Why am I broke all the time?

Well, yes, you are. There is plenty of blame to go around about that, but there are, as usual, conflicting opinions.

Some would have you believe that your income taxes are too high. Others, that you need to be retrained in a high paying profession. Still others, that unions have destroyed the labor market and caused employers to flee the country.

According to data from the Treasury Department, your taxes are the lowest they have been since 1957. They peaked during the Reagan years, at about 12% for a median family, and settled down under Clinton to about 8%. Bush has lowered them another 1%. So, your taxes are not even as high as your parents were.

As far as retraining goes, there are more people doing that right now than you can count. When they are finished, they will get new jobs. These jobs will pay about what you are making now, or less. But at least you might be have a job, until it is outsourced.

The fact is that retraining has meant high technology, computers or biotech. Both of these professions are being outsourced to India as fast as they can be. Don’t waste your time. Then retrain as what? Nobody knows, and that makes it a little tough to choose a path.

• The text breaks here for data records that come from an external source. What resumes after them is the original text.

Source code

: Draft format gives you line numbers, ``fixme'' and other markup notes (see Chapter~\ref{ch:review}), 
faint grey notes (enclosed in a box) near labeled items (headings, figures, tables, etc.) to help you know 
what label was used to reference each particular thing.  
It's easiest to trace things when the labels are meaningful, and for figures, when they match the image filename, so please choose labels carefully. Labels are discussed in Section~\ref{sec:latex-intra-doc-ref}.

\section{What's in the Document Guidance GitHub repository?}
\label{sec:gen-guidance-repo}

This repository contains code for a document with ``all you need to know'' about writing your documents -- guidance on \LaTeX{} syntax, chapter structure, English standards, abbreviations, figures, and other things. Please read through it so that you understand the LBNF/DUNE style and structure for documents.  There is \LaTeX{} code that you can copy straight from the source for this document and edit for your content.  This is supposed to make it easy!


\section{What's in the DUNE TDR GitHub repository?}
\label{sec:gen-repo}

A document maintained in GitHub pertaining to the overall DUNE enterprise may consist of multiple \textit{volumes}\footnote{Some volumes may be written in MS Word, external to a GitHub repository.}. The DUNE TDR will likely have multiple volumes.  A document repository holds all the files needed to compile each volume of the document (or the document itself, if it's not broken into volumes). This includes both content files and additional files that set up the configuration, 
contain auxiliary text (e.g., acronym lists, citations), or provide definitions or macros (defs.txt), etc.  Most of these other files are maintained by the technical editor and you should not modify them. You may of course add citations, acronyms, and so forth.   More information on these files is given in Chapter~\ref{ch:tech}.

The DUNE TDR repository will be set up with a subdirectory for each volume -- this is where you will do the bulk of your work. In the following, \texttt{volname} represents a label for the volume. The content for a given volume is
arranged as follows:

Yep, unions have bled American companies dry. That is probably why we have the strongest economy and the largest market in the world. Oh wait, that doesn’t make any sense. If unions are bad for an economy and its workers, shouldn’t there be a major industrial nation in the world, that is much better off than we are, that has no unions and never did? Nuts, I can’t think of one. If you are thinking of China, you need to remember that China is a communist country. Well, how about the other China, Taiwan? Unfortunately, they are socialist, with huge government industries in key sectors.

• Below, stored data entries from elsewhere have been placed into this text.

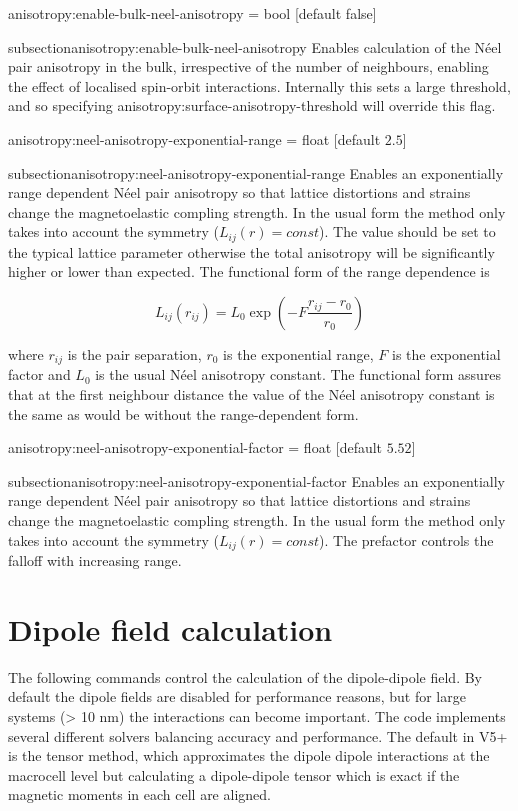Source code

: {\zicf anisotropy:enable-bulk-neel-anisotropy = bool [default false]}
{subsection}{anisotropy:enable-bulk-neel-anisotropy} Enables calculation of the N\'eel pair anisotropy in the bulk, irrespective of the number of neighbours, enabling the effect of localised spin-orbit interactions. Internally this sets a large threshold, and so specifying anisotropy:surface-anisotropy-threshold will override this flag.

{\zicf anisotropy:neel-anisotropy-exponential-range = float [default $2.5$]}
{subsection}{anisotropy:neel-anisotropy-exponential-range} Enables an exponentially range dependent N\'eel pair anisotropy so that lattice distortions and strains change the magnetoelastic compling strength. In the usual form the method only takes into account the symmetry ($L_{ij}(r) = const$). The value should be set to the typical lattice parameter otherwise the total anisotropy will be significantly higher or lower than expected. The functional form of the range dependence is

\begin{equation}
   L_{ij}(r_{ij}) = L_0 \exp\left(-F\frac{r_{ij} - r_0}{r_{0}}\right)
\end{equation}

\noindent where $r_{ij}$ is the pair separation, $r_0$ is the exponential range, $F$ is the exponential factor and $L_0$ is the usual N\'eel anisotropy constant. The functional form assures that at the first neighbour distance the value of the N\'eel anisotropy constant is the same as would be without the range-dependent form.

{\zicf anisotropy:neel-anisotropy-exponential-factor = float [default $5.52$]}
{subsection}{anisotropy:neel-anisotropy-exponential-factor} Enables an exponentially range dependent N\'eel pair anisotropy so that lattice distortions and strains change the magnetoelastic compling strength. In the usual form the method only takes into account the symmetry ($L_{ij}(r)
= const$). The prefactor controls the falloff with increasing range.

\section*{Dipole field calculation}
The following commands control the calculation of the dipole-dipole field. By default the dipole fields are disabled for performance reasons, but for large systems (> 10 nm) the interactions can become important. The \vampire code implements several different solvers balancing accuracy and performance. The default in V5+ is the tensor method, which approximates the dipole dipole interactions at the macrocell level but calculating a dipole-dipole tensor which is exact if the magnetic moments in each cell are aligned.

You might have heard it said that unions created the American middle class. They did. And, the American middle class is what drives our domestic economy. The larger it is, the more business we do, the more jobs there are and the more money we are paid.. How did unions create the middle class? By raising wages. If you think about it, high wages are the signal feature of the most successful economies. Aren’t they? Oh yeah, China again. Well I have to remind you that they are selling to us, not the other way around. If their people made as much as we do, we would be selling to them and there would be no trade deficit.

In 1967 only 47% of married women worked outside the home. Now the number is 67%. This statistic alone casts doubt on the notion that wage increases have outpaced inflation. In 1967 the second income was largely committed to savings. Now, it is largely committed to living expenses. Most families are so strapped that the loss of the second income for more than 3 months will have serious consequences to family finances. We are talking about foreclosures and bankruptcies.

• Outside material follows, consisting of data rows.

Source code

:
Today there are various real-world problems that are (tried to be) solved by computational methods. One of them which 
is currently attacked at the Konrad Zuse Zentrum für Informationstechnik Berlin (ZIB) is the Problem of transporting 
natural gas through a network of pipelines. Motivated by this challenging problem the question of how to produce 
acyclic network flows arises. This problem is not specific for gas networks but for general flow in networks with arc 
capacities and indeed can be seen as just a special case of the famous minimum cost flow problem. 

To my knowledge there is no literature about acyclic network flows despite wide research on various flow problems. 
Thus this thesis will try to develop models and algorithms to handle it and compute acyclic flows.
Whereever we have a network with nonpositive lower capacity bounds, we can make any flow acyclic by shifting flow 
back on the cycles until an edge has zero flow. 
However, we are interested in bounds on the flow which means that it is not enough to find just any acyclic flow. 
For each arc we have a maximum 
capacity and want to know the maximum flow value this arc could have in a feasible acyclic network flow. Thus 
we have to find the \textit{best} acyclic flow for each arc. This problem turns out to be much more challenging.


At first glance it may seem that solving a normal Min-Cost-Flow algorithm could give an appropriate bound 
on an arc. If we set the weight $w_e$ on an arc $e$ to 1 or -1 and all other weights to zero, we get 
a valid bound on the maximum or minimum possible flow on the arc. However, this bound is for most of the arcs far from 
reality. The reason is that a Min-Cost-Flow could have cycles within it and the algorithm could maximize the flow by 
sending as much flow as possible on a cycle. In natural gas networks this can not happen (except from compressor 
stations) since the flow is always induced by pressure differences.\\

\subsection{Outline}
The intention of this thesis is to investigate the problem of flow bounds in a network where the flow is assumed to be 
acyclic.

Yet your taxes are lower than they have been in a very long time. There are more options in education and specialization than there have ever been and people have trained and retrained two and three times in a lifetime now. Unions are not the problem, they have less participation and less power now than at any time in the last century. So why aren’t things getting better?

You are broke because that is the way your boss wants you to be. There is no force, none, operating in the employment picture that is as consistent and powerful an influence on wages as the antithetical relationship of labor to management. When Unions were in power, they gained ground for you. Now they are out of power, you are losing ground, from the bottom of the wage scale through the middle class and into the minor executive level, losing ground.

You have heard of the widening gap between rich and poor. The driving force behind this is the concentration of wealth in the hands of a few that has resulted from the systemic dismantling of American corporations. American corporations no longer distinguish between profit growth resulting from growth in business revenues and profit growth resulting from cost cutting. When costs are cut, the resulting increase in profits goes into the pockets of investors and executives. They can show growth when there is none. Investors reinvest in the companies in the expectation that they will continue to grow. In order to do so, they must further cut costs. This cycle has led from mergers and acquisitions in the eighties to downsizing and rightsizing in the nineties to it’s current and probably final chapter is outsourcing and globalization. You are left in the dust.